[Stored data entries]
★ ★ ★ ★ ★ ★ ★
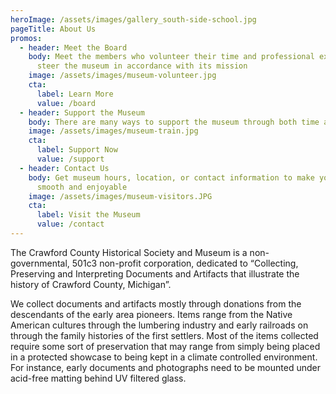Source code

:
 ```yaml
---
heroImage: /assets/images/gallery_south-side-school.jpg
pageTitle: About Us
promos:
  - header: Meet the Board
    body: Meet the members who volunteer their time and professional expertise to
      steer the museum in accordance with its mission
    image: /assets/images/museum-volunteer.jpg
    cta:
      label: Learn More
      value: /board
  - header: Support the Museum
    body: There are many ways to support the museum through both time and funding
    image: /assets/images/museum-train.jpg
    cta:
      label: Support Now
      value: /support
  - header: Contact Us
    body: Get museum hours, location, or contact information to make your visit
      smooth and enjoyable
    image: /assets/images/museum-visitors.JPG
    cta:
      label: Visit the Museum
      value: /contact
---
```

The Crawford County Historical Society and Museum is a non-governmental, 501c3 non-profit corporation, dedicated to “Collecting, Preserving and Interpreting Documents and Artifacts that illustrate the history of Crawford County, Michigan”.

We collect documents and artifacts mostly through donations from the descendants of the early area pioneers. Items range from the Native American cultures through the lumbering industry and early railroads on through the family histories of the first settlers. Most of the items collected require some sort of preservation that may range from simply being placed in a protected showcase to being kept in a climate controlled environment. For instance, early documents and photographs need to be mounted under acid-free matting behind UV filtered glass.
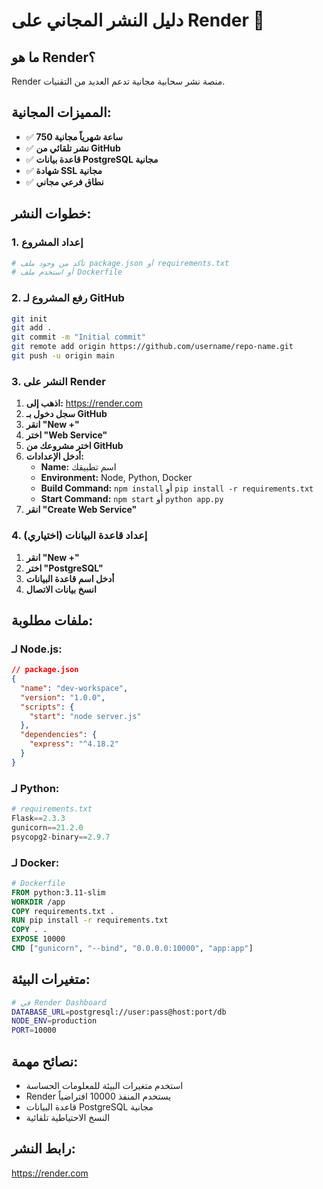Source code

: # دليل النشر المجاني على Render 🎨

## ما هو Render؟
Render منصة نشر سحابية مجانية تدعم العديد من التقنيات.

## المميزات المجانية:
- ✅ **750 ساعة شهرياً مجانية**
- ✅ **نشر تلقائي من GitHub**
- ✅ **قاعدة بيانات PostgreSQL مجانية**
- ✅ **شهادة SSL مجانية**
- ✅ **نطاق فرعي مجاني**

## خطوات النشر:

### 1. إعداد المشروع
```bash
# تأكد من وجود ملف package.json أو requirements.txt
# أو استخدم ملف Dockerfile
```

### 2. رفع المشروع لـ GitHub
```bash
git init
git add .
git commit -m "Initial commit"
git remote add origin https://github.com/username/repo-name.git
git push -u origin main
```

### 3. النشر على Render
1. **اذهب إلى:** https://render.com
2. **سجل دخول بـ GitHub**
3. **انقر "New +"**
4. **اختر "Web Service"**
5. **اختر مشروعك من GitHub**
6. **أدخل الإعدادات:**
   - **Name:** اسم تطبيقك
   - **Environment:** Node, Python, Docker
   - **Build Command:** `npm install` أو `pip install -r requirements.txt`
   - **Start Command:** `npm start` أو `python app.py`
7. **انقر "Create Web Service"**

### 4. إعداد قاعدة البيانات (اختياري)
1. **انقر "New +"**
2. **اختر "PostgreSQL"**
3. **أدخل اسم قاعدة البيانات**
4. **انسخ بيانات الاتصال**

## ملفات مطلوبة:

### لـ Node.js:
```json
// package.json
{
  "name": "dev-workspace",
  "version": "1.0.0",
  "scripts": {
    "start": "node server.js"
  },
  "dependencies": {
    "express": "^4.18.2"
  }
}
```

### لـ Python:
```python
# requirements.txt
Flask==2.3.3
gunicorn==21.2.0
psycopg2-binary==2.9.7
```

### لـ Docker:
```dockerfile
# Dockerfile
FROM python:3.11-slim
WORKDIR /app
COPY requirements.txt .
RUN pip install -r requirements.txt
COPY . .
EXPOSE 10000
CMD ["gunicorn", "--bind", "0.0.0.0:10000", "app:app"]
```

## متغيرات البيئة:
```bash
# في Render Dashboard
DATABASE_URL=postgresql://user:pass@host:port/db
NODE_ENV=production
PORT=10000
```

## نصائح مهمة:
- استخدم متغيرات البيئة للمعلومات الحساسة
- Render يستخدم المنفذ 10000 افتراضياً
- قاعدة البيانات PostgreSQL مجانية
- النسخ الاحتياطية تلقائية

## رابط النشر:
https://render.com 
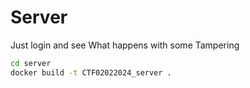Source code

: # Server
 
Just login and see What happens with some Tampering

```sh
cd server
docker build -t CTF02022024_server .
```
★ ★ ★ ★ ★ ★ ★
*WHAT IS EXPECTED:* Every line of the data should be copied as it stands, without the images.

*RESPONSE:*
Source code

:
 ```yaml
---
heroImage: /assets/images/gallery_south-side-school.jpg
pageTitle: About Us
promos:
  - header: Meet the Board
    body: Meet the members who volunteer their time and professional expertise to
      steer the museum in accordance with its mission
    image: /assets/images/museum-volunteer.jpg
    cta:
      label: Learn More
      value: /board
  - header: Support the Museum
    body: There are many ways to support the museum through both time and funding
    image: /assets/images/museum-train.jpg
    cta:
      label: Support Now
      value: /support
  - header: Contact Us
    body: Get museum hours, location, or contact information to make your visit
      smooth and enjoyable
    image: /assets/images/museum-visitors.JPG
    cta:
      label: Visit the Museum
      value: /contact
---
```

The Crawford County Historical Society and Museum is a non-governmental, 501c3 non-profit corporation, dedicated to “Collecting, Preserving and Interpreting Documents and Artifacts that illustrate the history of Crawford County, Michigan”.

We collect documents and artifacts mostly through donations from the descendants of the early area pioneers. Items range from the Native American cultures through the lumbering industry and early railroads on through the family histories of the first settlers. Most of the items collected require some sort of preservation that may range from simply being placed in a protected showcase to being kept in a climate controlled environment. For instance, early documents and photographs need to be mounted under acid-free matting behind UV filtered glass.
Source code

: # دليل النشر المجاني على Render 🎨

## ما هو Render؟
Render منصة نشر سحابية مجانية تدعم العديد من التقنيات.

## المميزات المجانية:
- ✅ **750 ساعة شهرياً مجانية**
- ✅ **نشر تلقائي من GitHub**
- ✅ **قاعدة بيانات PostgreSQL مجانية**
- ✅ **شهادة SSL مجانية**
- ✅ **نطاق فرعي مجاني**

## خطوات النشر:

### 1. إعداد المشروع
```bash
# تأكد من وجود ملف package.json أو requirements.txt
# أو استخدم ملف Dockerfile
```

### 2. رفع المشروع لـ GitHub
```bash
git init
git add .
git commit -m "Initial commit"
git remote add origin https://github.com/username/repo-name.git
git push -u origin main
```

### 3. النشر على Render
1. **اذهب إلى:** https://render.com
2. **سجل دخول بـ GitHub**
3. **انقر "New +"**
4. **اختر "Web Service"**
5. **اختر مشروعك من GitHub**
6. **أدخل الإعدادات:**
   - **Name:** اسم تطبيقك
   - **Environment:** Node, Python, Docker
   - **Build Command:** `npm install` أو `pip install -r requirements.txt`
   - **Start Command:** `npm start` أو `python app.py`
7. **انقر "Create Web Service"**

### 4. إعداد قاعدة البيانات (اختياري)
1. **انقر "New +"**
2. **اختر "PostgreSQL"**
3. **أدخل اسم قاعدة البيانات**
4. **انسخ بيانات الاتصال**

## ملفات مطلوبة:

### لـ Node.js:
```json
// package.json
{
  "name": "dev-workspace",
  "version": "1.0.0",
  "scripts": {
    "start": "node server.js"
  },
  "dependencies": {
    "express": "^4.18.2"
  }
}
```

### لـ Python:
```python
# requirements.txt
Flask==2.3.3
gunicorn==21.2.0
psycopg2-binary==2.9.7
```

### لـ Docker:
```dockerfile
# Dockerfile
FROM python:3.11-slim
WORKDIR /app
COPY requirements.txt .
RUN pip install -r requirements.txt
COPY . .
EXPOSE 10000
CMD ["gunicorn", "--bind", "0.0.0.0:10000", "app:app"]
```

## متغيرات البيئة:
```bash
# في Render Dashboard
DATABASE_URL=postgresql://user:pass@host:port/db
NODE_ENV=production
PORT=10000
```

## نصائح مهمة:
- استخدم متغيرات البيئة للمعلومات الحساسة
- Render يستخدم المنفذ 10000 افتراضياً
- قاعدة البيانات PostgreSQL مجانية
- النسخ الاحتياطية تلقائية

## رابط النشر:
https://render.com 
Source code

: # Server
 
Just login and see What happens with some Tampering

```sh
cd server
docker build -t CTF02022024_server .
```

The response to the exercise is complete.